The number of B_max was estimated at 5.2 pmol/mg protein or 600 sites/platelet assuming 80% recovery of receptors during platelet membrane preparation. This thrombin receptor number is not much different from the reported numbers (1000-1800/platelet) estimated by Brass et al. (39) and Norton et al. (38) using a monoclonal antibody to the tethered-ligand domain (TR^42-55) and a polyclonal antibody to a region encompassing thrombin cleavage site (TR^34-52), respectively.

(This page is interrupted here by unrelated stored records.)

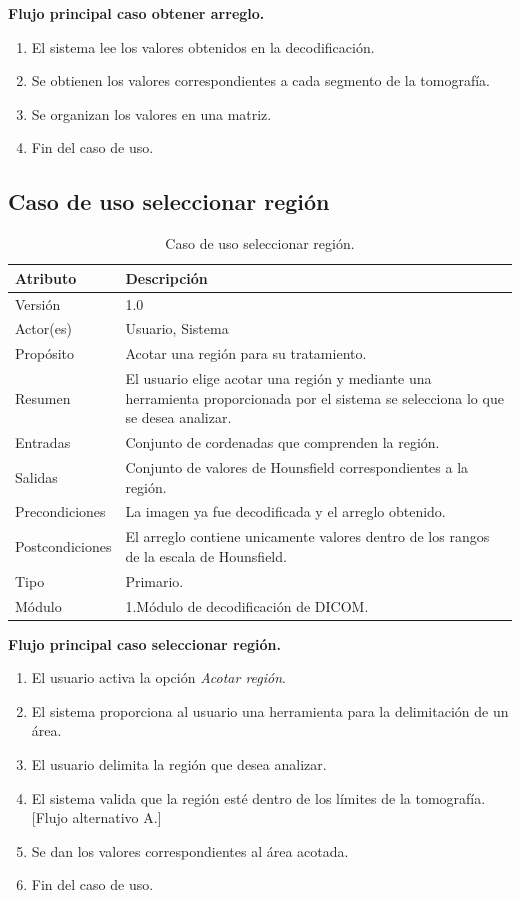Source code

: \documentclass[12pt]{report}
\begin{document}
\textbf{Flujo principal caso obtener arreglo. }
\begin{enumerate}
\item El sistema lee los valores obtenidos en la decodificación.
\item Se obtienen los valores correspondientes a cada segmento de la tomografía.
\item Se organizan los valores en una matriz.
\item Fin del caso de uso.
\end{enumerate}

\subsection{Caso de uso seleccionar región}
\begin{table}[H]
\begin{center}
\begin{tabular}{|p{25mm}|p{60mm}|}
\hline
Atributo & Descripción\\
\hline \hline 
Versión & 1.0\\
\hline
Actor(es) & Usuario, Sistema\\
\hline
Propósito & Acotar una región para su tratamiento.\\
\hline
Resumen & El usuario elige acotar una región y mediante una herramienta proporcionada por el sistema se selecciona lo que se desea analizar.\\
\hline
Entradas & Conjunto de cordenadas que comprenden la región.\\
\hline
Salidas & Conjunto de valores de Hounsfield correspondientes a la región.\\
\hline
Precondiciones & La imagen ya fue decodificada y el arreglo obtenido.\\
\hline
Postcondiciones & El arreglo contiene unicamente valores dentro de los rangos de la escala de Hounsfield.\\
\hline
Tipo & Primario.\\
\hline 
Módulo &  1.Módulo de decodificación de DICOM.\\
\hline
\end{tabular}
\caption{Caso de uso seleccionar región.}
\end{center}
\end{table}

\textbf{Flujo principal caso seleccionar región. }
\begin{enumerate}
\item El usuario activa la opción \textit{Acotar región}.
\item El sistema proporciona al usuario una herramienta para la delimitación de un área.
\item El usuario delimita la región que desea analizar.
\item El sistema valida que la región esté dentro de los límites de la tomografía.[Flujo alternativo A.]
\item Se dan los valores correspondientes al área acotada.
\item Fin del caso de uso.
\end{enumerate}
\end{document}
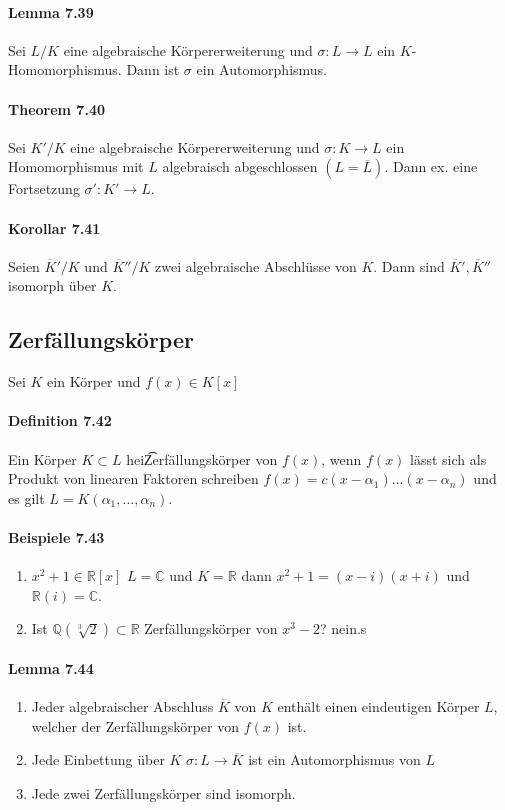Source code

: \documentclass{scrartcl}
\newcommand{\q}[1]{\overline{#1}} %
\newcommand{\Q}{\mathbb{Q}}
\newcommand{\R}{\mathbb{R}}
\newcommand{\C}{\mathbb{C}}
\begin{document}
\paragraph{Lemma 7.39}
Sei $L/K$ eine algebraische Körpererweiterung und $\sigma: L \to L$ ein
$K$-Homomorphismus. Dann ist $\sigma$ ein Automorphismus.

\paragraph{Theorem 7.40}
Sei $K'/K$ eine algebraische Körpererweiterung und $\sigma: K \to L$ ein
Homomorphismus mit $L$ algebraisch abgeschlossen $(L=\q{L})$. Dann ex. eine
Fortsetzung $\sigma': K' \to L$.

\paragraph{Korollar 7.41}
Seien $\q{K}'/K$ und $\q{K}''/K$ zwei algebraische Abschlüsse von $K$. Dann sind
$\q{K}', \q{K}''$ isomorph über $K$.

\subsection{Zerfällungskörper}
Sei $K$ ein Körper und $f(x) \in K[x]$

\paragraph{Definition 7.42}
Ein Körper $K \subset L$ hei\t Zerfällungskörper von $f(x)$, wenn $f(x)$ lässt
sich als Produkt von linearen Faktoren schreiben $f(x)=c(x-\alpha_1) \dots
(x-\alpha_n)$ und es gilt $L = K(\alpha_1, \dots, \alpha_n)$.

\paragraph{Beispiele 7.43}
\begin{enumerate}{}
\item $x^2 + 1 \in \R[x]$ $L=\C$ und $K=\R$ dann
  $x^2+1=(x-i)(x+i)$ und $\R(i)=\C$.
\item Ist $\Q(\sqrt[3]{2}) \subset \R$ Zerfällungskörper von $x^3-2$? nein.s
\end{enumerate}

\paragraph{Lemma 7.44}
\begin{enumerate}{}
\item Jeder algebraischer Abschluss $\q{K}$ von $K$ enthält einen eindeutigen
  Körper $L$, welcher der Zerfällungskörper von $f(x)$ ist.
\item Jede Einbettung über $K$ $\sigma:L \to \q{K}$ ist ein Automorphismus von
  $L$
\item Jede zwei Zerfällungskörper sind isomorph.
\end{enumerate}
\end{document}
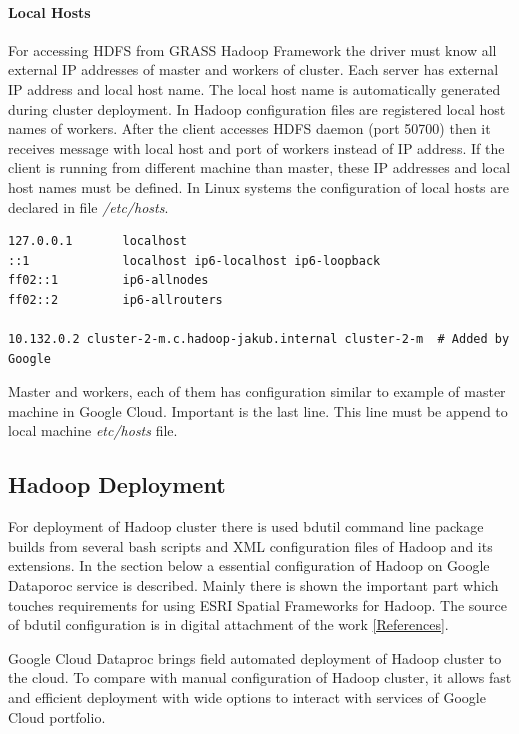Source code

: \documentclass[a4paper,12pt,oneside]{report}
\begin{document}
	\paragraph{Local Hosts}\label{hosts} For accessing HDFS from GRASS Hadoop Framework the driver must
	know all external IP addresses of master and workers of cluster. Each server has
	external IP address and local host name. The local host name is automatically generated
	during cluster deployment. In Hadoop configuration files are registered local host
	names of workers. After the client accesses HDFS daemon (port 50700) then it receives
	message with local host and port of workers instead of IP address. If the client is
	running from different machine than master, these IP addresses and local host names
	must be defined. In Linux systems the configuration of local hosts  are declared in
	file \textit{/etc/hosts}. 
	\begin{footnotesize}
		\begin{lstlisting}[style=python]
127.0.0.1       localhost
::1             localhost ip6-localhost ip6-loopback
ff02::1         ip6-allnodes
ff02::2         ip6-allrouters

10.132.0.2 cluster-2-m.c.hadoop-jakub.internal cluster-2-m  # Added by Google
		\end{lstlisting}
	\end{footnotesize}
	Master and workers, each of them has configuration similar to example of master
	machine in Google Cloud. Important is the  last line. This line must be append to local
	machine \textit{etc/hosts} file.	
	
\subsection{Hadoop Deployment}\label{hadoop_deployment}
	For deployment of Hadoop cluster there is used bdutil command line package builds from
	several bash scripts and XML configuration files of Hadoop and its extensions. 
	In the section below a essential configuration of Hadoop on Google Dataporoc 
	service is described. Mainly there is shown the important part which touches requirements for using
	ESRI Spatial Frameworks for Hadoop. The source of bdutil configuration  is in digital attachment of the work \ref{References}.
	
	Google Cloud Dataproc brings field automated deployment of Hadoop
	cluster to the cloud. To compare with manual configuration of Hadoop cluster, it allows fast and efficient
	deployment with wide options to interact with services of Google Cloud portfolio.
	
\end{document}
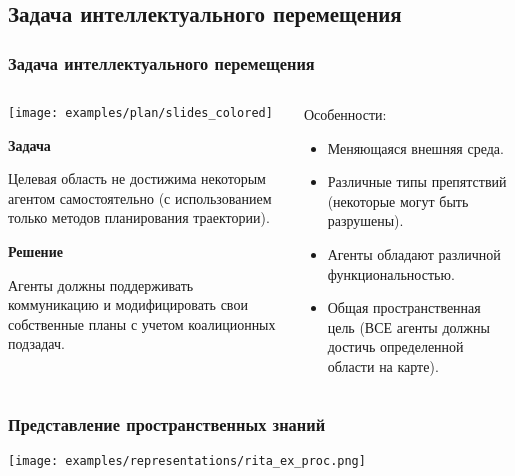 \documentclass[default]{beamer}
\begin{document}
	\subsection{Задача интеллектуального перемещения}
	\begin{frame}
		\frametitle{Задача интеллектуального перемещения}
		
		\begin{columns}
			\begin{column}{0.55\textwidth}
				\begin{center}
					\texttt{[image: examples/plan/slides\_colored]}
				\end{center}
				\vspace{-7pt}
				\small
				\textbf{Задача}
				
				Целевая область не достижима некоторым агентом самостоятельно (с использованием только методов планирования траектории).
				
				\textbf{Решение}
				
				Агенты должны поддерживать коммуникацию и модифицировать свои собственные планы с учетом коалиционных подзадач.
				
			\end{column}
			\begin{column}{0.45\textwidth}
				Особенности:
				\begin{itemize}
					\item Меняющаяся внешняя среда.
					\item Различные типы препятствий (некоторые могут быть разрушены).
					\item Агенты обладают различной функциональностью.
					\item Общая пространственная цель (ВСЕ агенты должны достичь определенной области на карте).
				\end{itemize}
			\end{column}
		\end{columns}
	\end{frame}
	
	\begin{frame}
		\frametitle{Представление пространственных знаний}
		
		\texttt{[image: examples/representations/rita\_ex\_proc.png]}
		
		\nocite{*}
		\printbibliography[keyword={planknow}, resetnumbers=true]
	\end{frame}
\end{document}
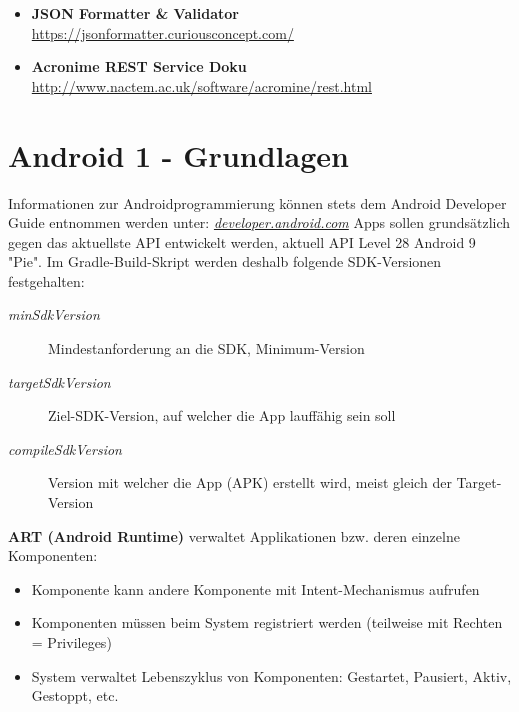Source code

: \documentclass[a4paper]{article}
\begin{document}
\begin{itemize}
		\item \textbf{JSON Formatter \& Validator}\\
		\href{https://jsonformatter.curiousconcept.com/}
		{https://jsonformatter.curiousconcept.com/}
		
		\item \textbf{Acronime REST Service Doku}\\
		\href{http://www.nactem.ac.uk/software/acromine/rest.html}
		{http://www.nactem.ac.uk/software/acromine/rest.html}
		
	\end{itemize}
	
	\newpage
	
	\section{Android 1 - Grundlagen}
	Informationen zur Androidprogrammierung können stets dem Android Developer Guide entnommen werden unter: \textit{\href{https://developer.android.com/}{developer.android.com}}
	Apps sollen grundsätzlich gegen das aktuellste API entwickelt werden, aktuell API Level 28 Android 9 "Pie".
	Im Gradle-Build-Skript werden deshalb folgende SDK-Versionen festgehalten:
\vspace{1em}
	\begin{description}
		\item[\textit{minSdkVersion}] Mindestanforderung an die SDK, Minimum-Version
		\item[\textit{targetSdkVersion}] Ziel-SDK-Version, auf welcher die App lauffähig sein soll
		\item[\textit{compileSdkVersion}] Version mit welcher die App (APK) erstellt wird, meist gleich der Target-Version	
	\end{description}
\vspace{1em}
	\textbf{ART (Android Runtime)} verwaltet Applikationen bzw. deren einzelne Komponenten:
	\begin{itemize}
		\item Komponente kann andere Komponente mit Intent-Mechanismus aufrufen
		\item Komponenten müssen beim System registriert werden (teilweise mit Rechten = Privileges)
		\item System verwaltet Lebenszyklus von Komponenten: Gestartet, Pausiert, Aktiv, Gestoppt, etc.
	\end{itemize}
\end{document}
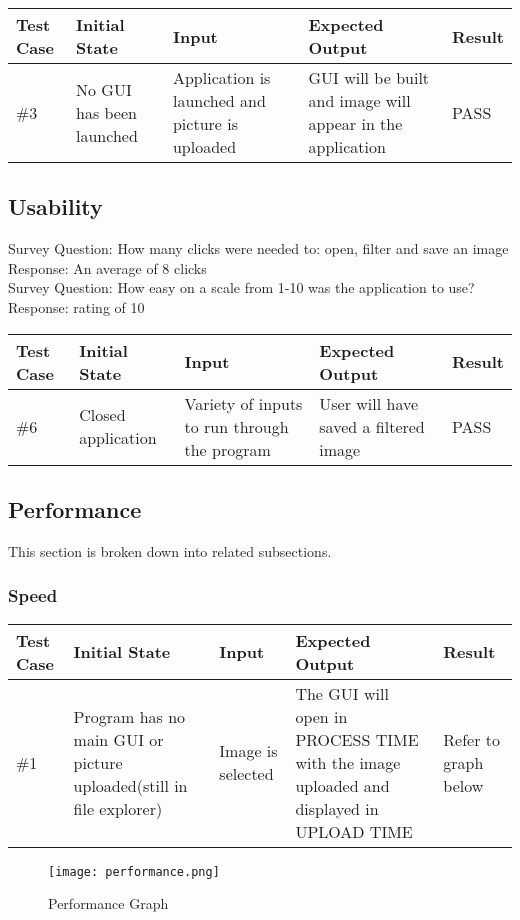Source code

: \documentclass[12pt, titlepage]{article}
\begin{document}
\begin{table}[h]
\scriptsize
\begin{tabu} to 1.1\textwidth { | X[.3] | X[.7] | X[.7] | X[.7] | X[.3] |}
\hline
	      		Test Case & Initial State & Input & Expected Output & Result \\
\hline
\#3
& No GUI has been launched
& Application is launched and picture is uploaded
& GUI will be built and image will appear in the application
& PASS\\
\hline
	\end{tabu}
	\end{table}

\subsection{Usability}
\noindent Survey Question: How many clicks were needed to: open, filter and save an image\\
Response: An average of 8 clicks\\
Survey Question: How easy on a scale from 1-10 was the application to use?\\
Response: rating of 10\\

\begin{table}[h]
\scriptsize
\begin{tabu} to 1.1\textwidth { | X[.3] | X[.7] | X[.7] | X[.7] | X[.3] |}
\hline
	      		Test Case & Initial State & Input & Expected Output & Result \\
\hline
\#6
& Closed application
& Variety of inputs to run through the program
& User will have saved a filtered image
& PASS\\
\hline
	\end{tabu}
	\end{table}

\subsection{Performance}
This section is broken down into related subsections.
\subsubsection{Speed}
\begin{table}[h]
\scriptsize
\begin{tabu} to 1.1\textwidth { | X[.3] | X[.7] | X[.7] | X[.7] | X[.3] |}
\hline
	      		Test Case & Initial State & Input & Expected Output & Result \\
\hline
\#1
& Program has no main GUI or picture uploaded(still in file explorer)
& Image is selected
& The GUI will open in PROCESS TIME with the image uploaded and displayed in UPLOAD TIME
& Refer to graph below\\
\hline
	\end{tabu}
	\end{table}
\begin{figure}[h]
\texttt{[image: performance.png]}
\caption{Performance Graph}
\end{figure}
\end{document}
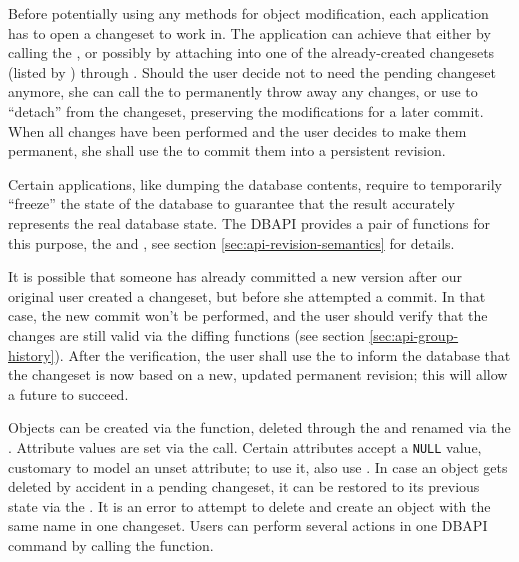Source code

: \documentclass{article}
\begin{document}
Before potentially using any methods for object modification, each application has to open a changeset to work in.  The
application can achieve that either by calling the , or possibly by attaching into one of
the already-created changesets (listed by ) through .
Should the user decide not to need the pending changeset anymore, she can call the 
to permanently throw away any changes, or use  to ``detach'' from the
changeset, preserving the modifications for a later commit.  When all changes have been performed and the user decides to
make them permanent, she shall use the  to commit them into a persistent revision.

Certain applications, like dumping the database contents, require to temporarily ``freeze'' the state of the database to
guarantee that the result accurately represents the real database state.  The DBAPI provides a pair of functions for
this purpose, the  and , see section
\ref{sec:api-revision-semantics} for details.

It is possible that someone has already committed a new version after our original user created a changeset, but before
she attempted a commit.  In that case, the new commit won't be performed, and the user should verify that the changes are still
valid via the diffing functions (see section \ref{sec:api-group-history}).  After the verification, the user shall use the
 to inform the database that the changeset is now based on a new, updated permanent
revision; this will allow a future  to succeed.

Objects can be created via the  function, deleted through the  and
renamed via the .  Attribute values are set via the  call.
Certain attributes accept a {\tt NULL} value, customary to model an unset attribute; to use it, also use
.  In case an object gets deleted by accident in a pending changeset, it can be restored to
its previous state via the .  It is an error to attempt to delete and create an
object with the same name in one changeset.  Users can perform several actions in one DBAPI command by calling the
 function.
\end{document}
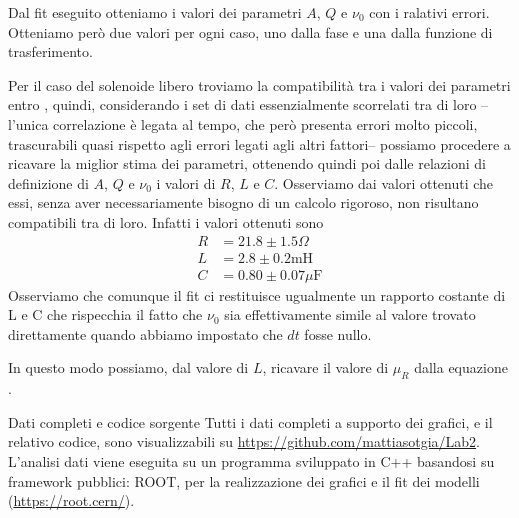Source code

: \documentclass[
    rmp,
    floatfix,
    reprint, 
    superscriptaddress, 
    altaffilletter, 
    amsmath, 
    amssymb, 
    a4paper]{revtex4-2}
\begin{document}
Dal fit eseguito otteniamo i valori dei parametri $A$, $Q$ e $\nu_0$ con i ralativi errori. Otteniamo però due valori per ogni caso, uno dalla fase e una dalla funzione di trasferimento. 

Per il caso del solenoide libero troviamo la compatibilità tra i valori dei parametri entro \treSigma, quindi, considerando i set di dati essenzialmente scorrelati tra di loro --l'unica correlazione è legata al tempo, che però presenta errori molto piccoli, trascurabili quasi rispetto agli errori legati agli altri fattori-- possiamo procedere a ricavare la miglior stima dei parametri, ottenendo quindi poi dalle relazioni di definizione di $A$, $Q$ e $\nu_0$ i valori di $R$, $L$ e $C$. 
Osserviamo dai valori ottenuti che essi, senza aver necessariamente bisogno di un calcolo rigoroso, non risultano compatibili tra di loro. Infatti i valori ottenuti sono \begin{align*}
    R &= 21.8\pm1.5 \Omega\\
    L &= 2.8 \pm 0.2 \text{mH}\\
    C &= 0.80 \pm 0.07 \mu\text{F}
\end{align*}
Osserviamo che comunque il fit ci restituisce ugualmente un rapporto costante di L e C che rispecchia il fatto che $\nu_0$ sia effettivamente simile al valore trovato direttamente quando abbiamo impostato che $dt$ fosse nullo.

In questo modo possiamo, dal valore di $L$, ricavare il valore di $\mu_R$ dalla equazione .





\begin{methods}{D\lowercase{ati completi e codice sorgente}}
    Tutti i dati completi a supporto dei grafici, e il relativo codice, sono visualizzabili su \url{https://github.com/mattiasotgia/Lab2}. L'analisi dati viene eseguita su un programma sviluppato in C++ basandosi su framework pubblici: ROOT, per la realizzazione dei grafici e il fit dei modelli (\url{https://root.cern/}).
\end{methods}


\appendix

\renewcommand{\thetable}{S-\arabic{table}}

\end{document}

In summary, the present study demonstrates for the first time a functionally relevant thrombin receptor-radioligand binding assay using platelet membrane preparations and a high affinity TRAP analogue. This assay identifies a G protein-linked, thrombin receptor with which various tethered ligand analogues (TRAPs and a TRAP antagonist) interact to activate or inhibit platelet aggregation. This high volume binding assay should be useful for screening thrombin receptor antagonists as well as for studying the pharmacological properties and regulation of the thrombin receptor in various types of cells.